Comment 1 Ian 'Hixie' Hickson 2010-09-15 13:25:22 UTC
So basically navigating a browsing context should cause an active parser for that browsing context's document to be aborted immediately?

For navigations started in tasks that are not triggered by the parser, e.g. from a timeout or user interaction, this will result in unpredictable behaviour. Is that intentional?
Comment 2 Eric Seidel 2010-09-15 19:26:20 UTC
I'm not sure I fully understand the desired behavior here.  WebKit's current implementation will abort any parsing associated with the frame you're navigating as soon as a scheduled navigation is registered (sent off to the network layer).  Event if that navigation eventually fails, turns into a download, etc.  This is not intended to be of our own design, but rather to match FF/IE.  I guess we need more testing here to understand what the web/FF/IE expect here.
Comment 3 Adam Barth 2010-09-16 06:19:07 UTC
This might be limited to only certain kinds of navigations.  The issue is that different async navigations race and web sites expect the races to have a particular outcome.
Comment 4 Henri Sivonen 2010-09-16 14:31:43 UTC
bz probably knows more about the constraints than I do.

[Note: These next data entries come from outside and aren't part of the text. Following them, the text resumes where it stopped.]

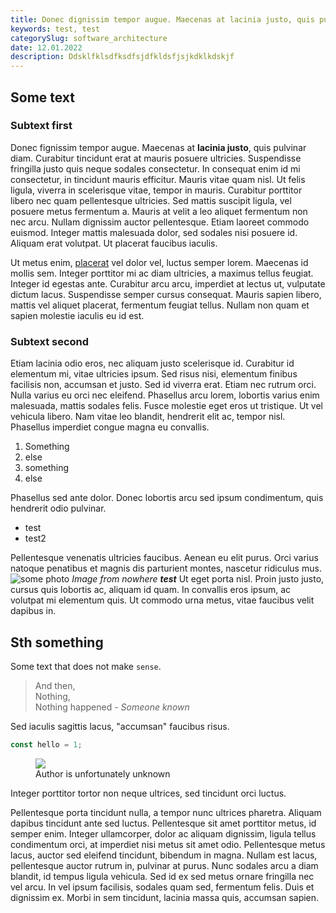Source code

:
 ```yaml
---
title: Donec dignissim tempor augue. Maecenas at lacinia justo, quis pulvinar diam.
keywords: test, test
categorySlug: software_architecture
date: 12.01.2022
description: Ddsklfklsdfksdfsjdfkldsfjsjkdklkdskjf
---
```


## Some text

### Subtext first

Donec fignissim tempor augue. Maecenas at **lacinia justo**, quis pulvinar diam. Curabitur tincidunt erat at mauris posuere ultricies. Suspendisse fringilla justo quis neque sodales consectetur. In consequat enim id mi consectetur, in tincidunt mauris efficitur. Mauris vitae quam nisl. Ut felis ligula, viverra in scelerisque vitae, tempor in mauris. Curabitur porttitor libero nec quam pellentesque ultricies. Sed mattis suscipit ligula, vel posuere metus fermentum a. Mauris at velit a leo aliquet fermentum non nec arcu. Nullam dignissim auctor pellentesque. Etiam laoreet commodo euismod. Integer mattis malesuada dolor, sed sodales nisi posuere id. Aliquam erat volutpat. Ut placerat faucibus iaculis.

Ut metus enim, [placerat](/blog) vel dolor vel, luctus semper lorem. Maecenas id mollis sem. Integer porttitor mi ac diam ultricies, a maximus tellus feugiat. Integer id egestas ante. Curabitur arcu arcu, imperdiet at lectus ut, vulputate dictum lacus. Suspendisse semper cursus consequat. Mauris sapien libero, mattis vel aliquet placerat, fermentum feugiat tellus. Nullam non quam et sapien molestie iaculis eu id est.

### Subtext second

Etiam lacinia odio eros, nec aliquam justo scelerisque id. Curabitur id elementum mi, vitae ultricies ipsum. Sed risus nisi, elementum finibus facilisis non, accumsan et justo. Sed id viverra erat. Etiam nec rutrum orci. Nulla varius eu orci nec eleifend. Phasellus arcu lorem, lobortis varius enim malesuada, mattis sodales felis. Fusce molestie eget eros ut tristique. Ut vel vehicula libero. Nam vitae leo blandit, hendrerit elit ac, tempor nisl. Phasellus imperdiet congue magna eu convallis.
1. Something
2. else
3. something
4. else

Phasellus sed ante dolor. Donec lobortis arcu sed ipsum condimentum, quis hendrerit odio pulvinar. 
- test
- test2 

Pellentesque venenatis ultricies faucibus. Aenean eu elit purus. Orci varius natoque penatibus et magnis dis parturient montes, nascetur ridiculus mus. 
![some photo](/images/img.png)
*Image from nowhere*
***test***
Ut eget porta nisl. Proin justo justo, cursus quis lobortis ac, aliquam id quam. In convallis eros ipsum, ac volutpat mi elementum quis. Ut commodo urna metus, vitae faucibus velit dapibus in.

## Sth something

Some text that does not make `sense`.

> And then,  
Nothing,  
Nothing happened - *Someone known*

Sed iaculis sagittis lacus, "accumsan" faucibus risus. 
```js
const hello = 1;
```

<figure>
<img src="/images/img.png"/>
<figcaption>Author is unfortunately unknown</figcaption>
</figure>

Integer porttitor tortor non neque ultrices, sed tincidunt orci luctus.

Pellentesque porta tincidunt nulla, a tempor nunc ultrices pharetra. Aliquam dapibus tincidunt ante sed luctus. Pellentesque sit amet porttitor metus, id semper enim. Integer ullamcorper, dolor ac aliquam dignissim, ligula tellus condimentum orci, at imperdiet nisi metus sit amet odio. Pellentesque metus lacus, auctor sed eleifend tincidunt, bibendum in magna. Nullam est lacus, pellentesque auctor rutrum in, pulvinar at purus. Nunc sodales arcu a diam blandit, id tempus ligula vehicula. Sed id ex sed metus ornare fringilla nec vel arcu. In vel ipsum facilisis, sodales quam sed, fermentum felis. Duis et dignissim ex. Morbi in sem tincidunt, lacinia massa quis, accumsan sapien.
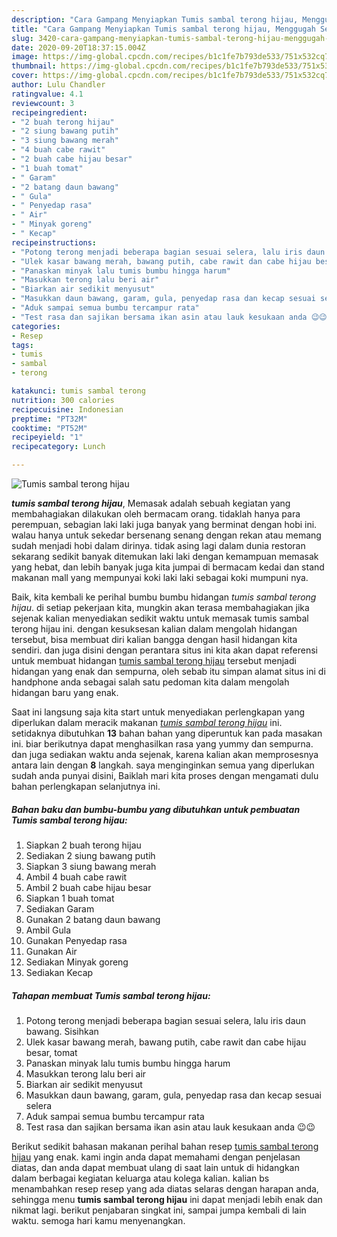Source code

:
 ```yaml
---
description: "Cara Gampang Menyiapkan Tumis sambal terong hijau, Menggugah Selera"
title: "Cara Gampang Menyiapkan Tumis sambal terong hijau, Menggugah Selera"
slug: 3420-cara-gampang-menyiapkan-tumis-sambal-terong-hijau-menggugah-selera
date: 2020-09-20T18:37:15.004Z
image: https://img-global.cpcdn.com/recipes/b1c1fe7b793de533/751x532cq70/tumis-sambal-terong-hijau-foto-resep-utama.jpg
thumbnail: https://img-global.cpcdn.com/recipes/b1c1fe7b793de533/751x532cq70/tumis-sambal-terong-hijau-foto-resep-utama.jpg
cover: https://img-global.cpcdn.com/recipes/b1c1fe7b793de533/751x532cq70/tumis-sambal-terong-hijau-foto-resep-utama.jpg
author: Lulu Chandler
ratingvalue: 4.1
reviewcount: 3
recipeingredient:
- "2 buah terong hijau"
- "2 siung bawang putih"
- "3 siung bawang merah"
- "4 buah cabe rawit"
- "2 buah cabe hijau besar"
- "1 buah tomat"
- " Garam"
- "2 batang daun bawang"
- " Gula"
- " Penyedap rasa"
- " Air"
- " Minyak goreng"
- " Kecap"
recipeinstructions:
- "Potong terong menjadi beberapa bagian sesuai selera, lalu iris daun bawang. Sisihkan"
- "Ulek kasar bawang merah, bawang putih, cabe rawit dan cabe hijau besar, tomat"
- "Panaskan minyak lalu tumis bumbu hingga harum"
- "Masukkan terong lalu beri air"
- "Biarkan air sedikit menyusut"
- "Masukkan daun bawang, garam, gula, penyedap rasa dan kecap sesuai selera"
- "Aduk sampai semua bumbu tercampur rata"
- "Test rasa dan sajikan bersama ikan asin atau lauk kesukaan anda 😉😉"
categories:
- Resep
tags:
- tumis
- sambal
- terong

katakunci: tumis sambal terong 
nutrition: 300 calories
recipecuisine: Indonesian
preptime: "PT32M"
cooktime: "PT52M"
recipeyield: "1"
recipecategory: Lunch

---
```



![Tumis sambal terong hijau](https://img-global.cpcdn.com/recipes/b1c1fe7b793de533/751x532cq70/tumis-sambal-terong-hijau-foto-resep-utama.jpg)

<b><i>tumis sambal terong hijau</i></b>, Memasak adalah sebuah kegiatan yang membahagiakan dilakukan oleh bermacam orang. tidaklah hanya para perempuan, sebagian laki laki juga banyak yang berminat dengan hobi ini. walau hanya untuk sekedar bersenang senang dengan rekan atau memang sudah menjadi hobi dalam dirinya. tidak asing lagi dalam dunia restoran sekarang sedikit banyak ditemukan laki laki dengan kemampuan memasak yang hebat, dan lebih banyak juga kita jumpai di bermacam kedai dan stand makanan mall yang mempunyai koki laki laki sebagai koki mumpuni nya.

Baik, kita kembali ke perihal bumbu bumbu hidangan <i>tumis sambal terong hijau</i>. di setiap pekerjaan kita, mungkin akan terasa membahagiakan jika sejenak kalian menyediakan sedikit waktu untuk memasak tumis sambal terong hijau ini. dengan kesuksesan kalian dalam mengolah hidangan tersebut, bisa membuat diri kalian bangga dengan hasil hidangan kita sendiri. dan juga disini dengan perantara situs ini kita akan dapat referensi untuk membuat hidangan <u>tumis sambal terong hijau</u> tersebut menjadi hidangan yang enak dan sempurna, oleh sebab itu simpan alamat situs ini di handphone anda sebagai salah satu pedoman kita dalam mengolah hidangan baru yang enak.




Saat ini langsung saja kita start untuk menyediakan perlengkapan yang diperlukan dalam meracik makanan <u><i>tumis sambal terong hijau</i></u> ini. setidaknya dibutuhkan <b>13</b> bahan bahan yang diperuntuk kan pada masakan ini. biar berikutnya dapat menghasilkan rasa yang yummy dan sempurna. dan juga sediakan waktu anda sejenak, karena kalian akan memprosesnya antara lain dengan <b>8</b> langkah. saya menginginkan semua yang diperlukan sudah anda punyai disini, Baiklah mari kita proses dengan mengamati dulu bahan perlengkapan selanjutnya ini.

<!--inarticleads1-->

##### Bahan baku dan bumbu-bumbu yang dibutuhkan untuk pembuatan Tumis sambal terong hijau:

1. Siapkan 2 buah terong hijau
1. Sediakan 2 siung bawang putih
1. Siapkan 3 siung bawang merah
1. Ambil 4 buah cabe rawit
1. Ambil 2 buah cabe hijau besar
1. Siapkan 1 buah tomat
1. Sediakan  Garam
1. Gunakan 2 batang daun bawang
1. Ambil  Gula
1. Gunakan  Penyedap rasa
1. Gunakan  Air
1. Sediakan  Minyak goreng
1. Sediakan  Kecap




<!--inarticleads2-->

##### Tahapan membuat Tumis sambal terong hijau:

1. Potong terong menjadi beberapa bagian sesuai selera, lalu iris daun bawang. Sisihkan
1. Ulek kasar bawang merah, bawang putih, cabe rawit dan cabe hijau besar, tomat
1. Panaskan minyak lalu tumis bumbu hingga harum
1. Masukkan terong lalu beri air
1. Biarkan air sedikit menyusut
1. Masukkan daun bawang, garam, gula, penyedap rasa dan kecap sesuai selera
1. Aduk sampai semua bumbu tercampur rata
1. Test rasa dan sajikan bersama ikan asin atau lauk kesukaan anda 😉😉




Berikut sedikit bahasan makanan perihal bahan resep <u>tumis sambal terong hijau</u> yang enak. kami ingin anda dapat memahami dengan penjelasan diatas, dan anda dapat membuat ulang di saat lain untuk di hidangkan dalam berbagai kegiatan keluarga atau kolega kalian. kalian bs menambahkan resep resep yang ada diatas selaras dengan harapan anda, sehingga menu <b>tumis sambal terong hijau</b> ini dapat menjadi lebih enak dan nikmat lagi. berikut penjabaran singkat ini, sampai jumpa kembali di lain waktu. semoga hari kamu menyenangkan.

I don't know what the Web requires to be synchronous. I just know that the Gecko-internal API for stopping the parser has to be synchronous and can be called with the most unexpected things on the call stack. It took many iterations to cover enough edge cases to stop the influx of bug reports about it.
Comment 5 Ian 'Hixie' Hickson 2010-09-28 22:56:57 UTC
So what happens when the parser is aborted?

 * what's the current document readiness set to, if anything?
 * what scripts execute? the same ones as when parsing ends? none?
 * do DOMContentLoaded and load events fire?
 * how about pageshow and popstate?
 * do pending appcache tasks run?

What should I spec here? I'm happy to spec anything you want, but since everyone here seems to agree that something is needed but that their implementations aren't quite right, I don't really know what to do exactly.
Comment 6 Boris Zbarsky 2010-09-29 04:22:51 UTC
The Gecko behavior is that starting a load in a docshell (which is basically a navigation context; maps 1-1 to a window proxy) will issue a Stop() call if the URI is not a javascript: URI.  This check happens after checks for scrolling to anchor, etc.

Now a complication is that there are two kinds of Stop() calls.  Usually navigation starts issue a STOP_NETWORK, which just stops all the network activity associated with the current page in the navigation context.  But for location.href sets, and for any navigation that happens before the new page is actually showing (e.g. during the paint suppression timeout), we issue a STOP_ALL call, which stops network activity, stops image animations, and stops the parser.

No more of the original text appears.